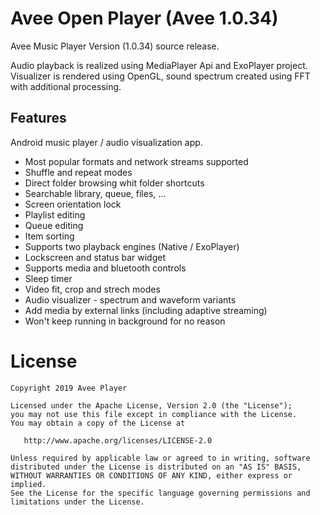 # Avee Open Player (Avee 1.0.34)

Avee Music Player Version (1.0.34) source release.


Audio playback is realized using MediaPlayer Api and ExoPlayer project. 
Visualizer is rendered using OpenGL, sound spectrum created using FFT with additional processing. 

## Features

Android music player / audio visualization app. 

* Most popular formats and network streams supported
* Shuffle and repeat modes
* Direct folder browsing whit folder shortcuts
* Searchable library, queue, files, ...
* Screen orientation lock
* Playlist editing
* Queue editing
* Item sorting
* Supports two playback engines (Native / ExoPlayer)
* Lockscreen and status bar widget
* Supports media and bluetooth controls
* Sleep timer
* Video fit, crop and strech modes
* Audio visualizer - spectrum and waveform variants
* Add media by external links (including adaptive streaming)
* Won't keep running in background for no reason


# License

    Copyright 2019 Avee Player

    Licensed under the Apache License, Version 2.0 (the "License");
    you may not use this file except in compliance with the License.
    You may obtain a copy of the License at

       http://www.apache.org/licenses/LICENSE-2.0

    Unless required by applicable law or agreed to in writing, software
    distributed under the License is distributed on an "AS IS" BASIS,
    WITHOUT WARRANTIES OR CONDITIONS OF ANY KIND, either express or implied.
    See the License for the specific language governing permissions and
    limitations under the License.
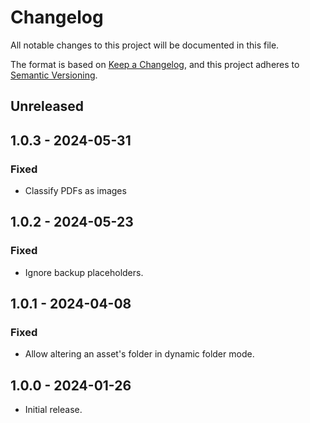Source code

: # Changelog

All notable changes to this project will be documented in this file.

The format is based on [Keep a Changelog](https://keepachangelog.com/en/1.0.0/),
and this project adheres to [Semantic Versioning](https://semver.org/spec/v2.0.0.html).

## Unreleased

## 1.0.3 - 2024-05-31

### Fixed

- Classify PDFs as images

## 1.0.2 - 2024-05-23

### Fixed

- Ignore backup placeholders.

## 1.0.1 - 2024-04-08

### Fixed

- Allow altering an asset's folder in dynamic folder mode.

## 1.0.0 - 2024-01-26

- Initial release.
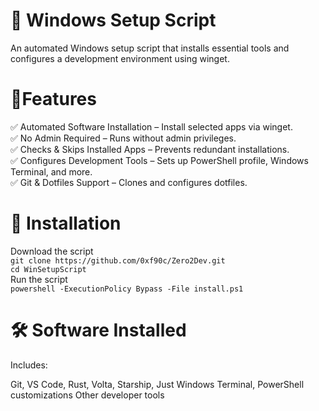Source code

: # 🚀 Windows Setup Script

An automated Windows setup script that installs essential tools and configures a development environment using winget.

# 📌Features
✅ Automated Software Installation – Install selected apps via winget.  
✅ No Admin Required – Runs without admin privileges.  
✅ Checks & Skips Installed Apps – Prevents redundant installations.  
✅ Configures Development Tools – Sets up PowerShell profile, Windows Terminal, and more.  
✅ Git & Dotfiles Support – Clones and configures dotfiles.  

# 🔧 Installation
Download the script  
`git clone https://github.com/0xf90c/Zero2Dev.git`  
`cd WinSetupScript`    
Run the script  
`powershell -ExecutionPolicy Bypass -File install.ps1`  

# 🛠️ Software Installed
Includes:

Git, VS Code, Rust, Volta, Starship, Just
Windows Terminal, PowerShell customizations
Other developer tools
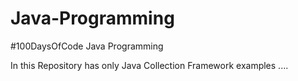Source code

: # Java-Programming
#100DaysOfCode Java Programming

In this Repository has only Java Collection Framework examples ....
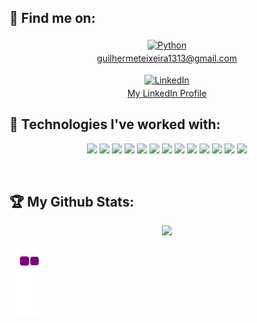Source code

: <!---
⚡ **Classes taken (In University):**

- Linear Algebra
- Calculus I
- C Programming - C
- Programming Labs - C
- Computeer Tecnology - Logical Circuits
- Discrete Math
- Computer Networks - Cisco Packet Tracer
- Functional Programming - Ocaml
- Computer Architecture - Assembly
- Calculus II
- Physics and Information
- Probability & Statistics
- Object Oriented Programming - Java
- Data Bases - SQL
- Multimedia - Python
- Web Development - HTML/CSS/JS/PHP/XML
- Operating systems - C
- Algorithms and Data Structures - C
- Computacional logic - Ocaml
- Human Computer Interaction (HCI)  - Java
-->

## :email: Find me on:

<!--
[<img align="left" alt="CharalambosIoannou" width="40px" src="https://raw.githubusercontent.com/iconic/open-iconic/master/svg/globe.svg" />][website]
[<img align="left" alt="CharalambosIoannou | LinkedIn" width="40px" src="https://cdn.jsdelivr.net/npm/simple-icons@v3/icons/linkedin.svg" />][linkedin]
[<img align="left" alt="CharalambosIoannou | Mail" width="40px" src="https://cdn.jsdelivr.net/npm/simple-icons@v3/icons/gmail.svg" />][mail]
-->

<p align="center">
 <a href="mailto:guilhermeteixeira1313@gmail.com"> <img src="https://cdn-icons-png.flaticon.com/512/726/726623.png" alt="Python" height="40" style="vertical-align:top; margin:4px"></a> 
 <br />
 <a href="mailto:guilhermeteixeira1313@gmail.com" style="vertical-align:top; margin:4px">guilhermeteixeira1313@gmail.com</a> 
</p>

<p align="center">
 <a href="https://www.linkedin.com/in/guilhermeteixeira13/"> <img src="https://cdn-icons-png.flaticon.com/512/174/174857.png" alt="LinkedIn" height="40" style="vertical-align:top; margin:4px"></a> 
 <br />
 <a href="https://www.linkedin.com/in/guilhermeteixeira13/" style="vertical-align:top; margin:4px">My LinkedIn Profile</a> 
</p>

## 🧰 Technologies I've worked with:

<p align="center">
 <img height=50 src="https://cdn.jsdelivr.net/gh/devicons/devicon/icons/java/java-original.svg"/>
 <img height=50 src="https://cdn.jsdelivr.net/gh/devicons/devicon/icons/android/android-original.svg"/>
 <img height=50 src="https://cdn.jsdelivr.net/gh/devicons/devicon/icons/mysql/mysql-original-wordmark.svg" />
 <img height=50 src="https://cdn.jsdelivr.net/gh/devicons/devicon/icons/spring/spring-original.svg" />
 <img height=50 src="https://cdn.jsdelivr.net/gh/devicons/devicon/icons/github/github-original.svg" />
 <img height=50 src="https://cdn.jsdelivr.net/gh/devicons/devicon/icons/javascript/javascript-original.svg"/>  
 <img height=50 src="https://cdn.jsdelivr.net/gh/devicons/devicon/icons/nodejs/nodejs-original.svg" />   
 <img height=50 src="https://cdn.jsdelivr.net/gh/devicons/devicon/icons/express/express-original.svg" />
 <img height=50 src="https://cdn.jsdelivr.net/gh/devicons/devicon/icons/html5/html5-original.svg" /> 
 <img height=50 src="https://cdn.jsdelivr.net/gh/devicons/devicon/icons/css3/css3-original.svg" />  
 <img height=50 src="https://cdn.jsdelivr.net/gh/devicons/devicon/icons/c/c-original.svg" />
 <img height=50 src="https://cdn.jsdelivr.net/gh/devicons/devicon/icons/python/python-original.svg"/>
 <img height=50 src="https://cdn.jsdelivr.net/gh/devicons/devicon/icons/linux/linux-original.svg" />       
</p>
<br />

## :trophy: My Github Stats:

<p align="center">
<img src="https://github-readme-streak-stats.herokuapp.com/?user=GuilhermeTeixeira13"/>


![snake gif](https://github.com/GuilhermeTeixeira13/GuilhermeTeixeira13/blob/output/github-contribution-grid-snake.gif)

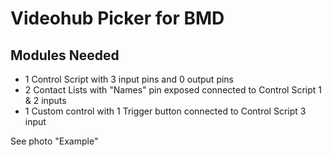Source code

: # Videohub Picker for BMD

## Modules Needed

- 1 Control Script with 3 input pins and 0 output pins
- 2 Contact Lists with "Names" pin exposed connected to Control Script 1 & 2 inputs
- 1 Custom control with 1 Trigger button connected to Control Script 3 input

See photo "Example"
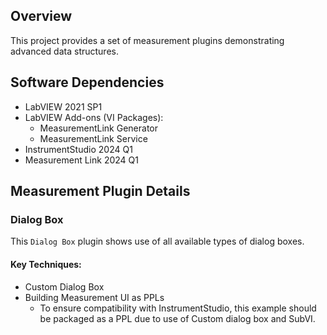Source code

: ## Overview

This project provides a set of measurement plugins demonstrating advanced data structures.

## Software Dependencies

- LabVIEW 2021 SP1
- LabVIEW Add-ons (VI Packages):
  - MeasurementLink Generator
  - MeasurementLink Service
- InstrumentStudio 2024 Q1
- Measurement Link 2024 Q1

## Measurement Plugin Details

### Dialog Box

This `Dialog Box` plugin shows use of all available types of dialog boxes.

#### Key Techniques:

- Custom Dialog Box
- Building Measurement UI as PPLs
  - To ensure compatibility with InstrumentStudio, this example should be packaged as a PPL due to use of Custom dialog box and SubVI.

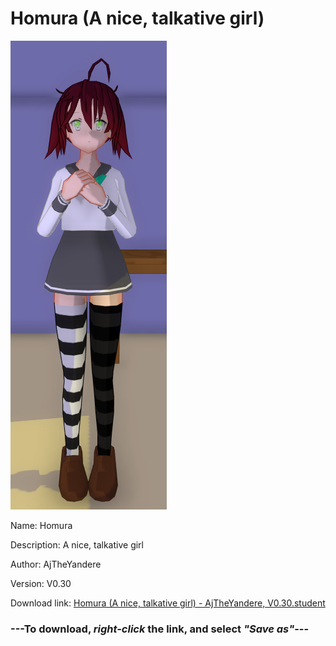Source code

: # Homura (A nice, talkative girl)

<img src = "https://raw.githubusercontent.com/Arbiter1223/Daigaku-Gurashi-Custom-Students/master/Students/Files/Homura%20(A%20nice%2C%20talkative%20girl).png">

Name: Homura

Description: A nice, talkative girl

Author: AjTheYandere

Version: V0.30

Download link: <a href="https://raw.githubusercontent.com/Arbiter1223/Daigaku-Gurashi-Custom-Students/master/Students/Files/Homura%20(A%20nice%2C%20talkative%20girl)%20-%20AjTheYandere%2C%20V0.30.student">Homura (A nice, talkative girl) - AjTheYandere, V0.30.student</a>

### ---**To download, _right-click_ the link, and select _"Save as"_**---
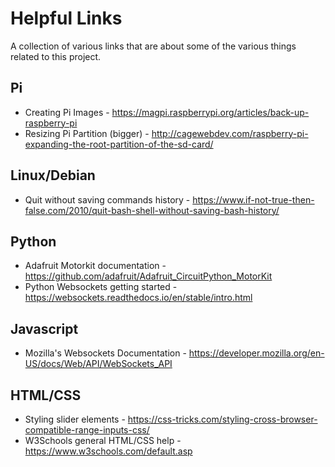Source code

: # Helpful Links

A collection of various links that are about some of the various things related to this project.

## Pi

* Creating Pi Images - https://magpi.raspberrypi.org/articles/back-up-raspberry-pi
* Resizing Pi Partition (bigger) - http://cagewebdev.com/raspberry-pi-expanding-the-root-partition-of-the-sd-card/

## Linux/Debian

* Quit without saving commands history - https://www.if-not-true-then-false.com/2010/quit-bash-shell-without-saving-bash-history/

## Python

* Adafruit Motorkit documentation - https://github.com/adafruit/Adafruit_CircuitPython_MotorKit
* Python Websockets getting started - https://websockets.readthedocs.io/en/stable/intro.html

## Javascript

* Mozilla's Websockets Documentation - https://developer.mozilla.org/en-US/docs/Web/API/WebSockets_API

## HTML/CSS

* Styling slider elements - https://css-tricks.com/styling-cross-browser-compatible-range-inputs-css/
* W3Schools general HTML/CSS help - https://www.w3schools.com/default.asp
----
* Prompt
Copy every line of the listing that includes the string "playback".

* Your response
Audio playback is realized using MediaPlayer Api and ExoPlayer project. 
* Supports two playback engines (Native / ExoPlayer)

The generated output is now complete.